Japanese name
- Kanji: 慧慈 or 恵慈
- Hiragana: えじ
- Revised Hepburn: Eji

Korean name
- Hangul: 혜자
- Hanja: 慧慈 or 恵慈
- Revised Romanization: Hyeja
- McCune–Reischauer: Hyeja

= Hyeja =

Hyeja (Japanese: Eji (慧慈 or 恵慈)) was the first priest who came across the sea from Goguryeo to Japan in the Asuka period, 595. He was a tutor of Buddhism to Shōtoku Taishi.

He propagated Buddhism in Japan. He lived at Hōkō-ji (法興寺 Hōkō temple), currently Ango-in (安居院) or Asuka-dera (飛鳥寺 Asuka temple), with priest Esō who came from Baekje. They were called "Sanpō no Tōryō" (三宝の棟梁 The leader of three treasures).
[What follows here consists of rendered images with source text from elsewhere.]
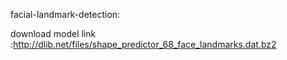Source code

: facial-landmark-detection:

download model link :http://dlib.net/files/shape_predictor_68_face_landmarks.dat.bz2

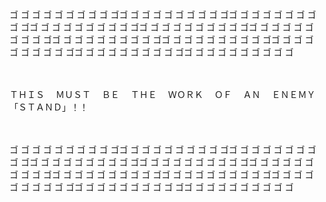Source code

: ゴ ゴ ゴ ゴ ゴ ゴ ゴ ゴ ゴ ゴゴ ゴ ゴ ゴ ゴ ゴ ゴ ゴ ゴ ゴゴ ゴ ゴ ゴ ゴ ゴ ゴ ゴ ゴ ゴゴ ゴ ゴ ゴ ゴ ゴ ゴ ゴ ゴ ゴゴ ゴ ゴ ゴ ゴ ゴ ゴ ゴ ゴ ゴゴ ゴ ゴ ゴ ゴ ゴ ゴ ゴ ゴ ゴゴ ゴ ゴ ゴ ゴ ゴ ゴ ゴ ゴ ゴゴ ゴ ゴ ゴ ゴ ゴ ゴ ゴ ゴ ゴゴ ゴ ゴ ゴ ゴ ゴ ゴ ゴ ゴ ゴゴ ゴ ゴ ゴ ゴ ゴ ゴ ゴ ゴ ゴゴ ゴ ゴ ゴ ゴ ゴ ゴ ゴ ゴ ゴ

　

ＴＨＩＳ 　ＭＵＳＴ 　ＢＥ 　ＴＨＥ 　ＷＯＲＫ 　ＯＦ 　ＡＮ 　ＥＮＥＭＹ 「ＳＴＡＮＤ」！！

　

ゴ ゴ ゴ ゴ ゴ ゴ ゴ ゴ ゴ ゴゴ ゴ ゴ ゴ ゴ ゴ ゴ ゴ ゴ ゴゴ ゴ ゴ ゴ ゴ ゴ ゴ ゴ ゴ ゴゴ ゴ ゴ ゴ ゴ ゴ ゴ ゴ ゴ ゴゴ ゴ ゴ ゴ ゴ ゴ ゴ ゴ ゴ ゴゴ ゴ ゴ ゴ ゴ ゴ ゴ ゴ ゴ ゴゴ ゴ ゴ ゴ ゴ ゴ ゴ ゴ ゴ ゴゴ ゴ ゴ ゴ ゴ ゴ ゴ ゴ ゴ ゴゴ ゴ ゴ ゴ ゴ ゴ ゴ ゴ ゴ ゴゴ ゴ ゴ ゴ ゴ ゴ ゴ ゴ ゴ ゴゴ ゴ ゴ ゴ ゴ ゴ ゴ ゴ ゴ ゴ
In 615, he went back to the home country, Goguryeo, with an annotated book of the Buddhist scriptures, which was written by Shōtoku Taishi.

He heard the news that Shōtoku Taishi died on February 22, 622. He grieved very much and took an oath of meeting Shōtoku Taishi again in the Pure Land (浄土 celestial realm) on the same day of next year. He achieved an oath.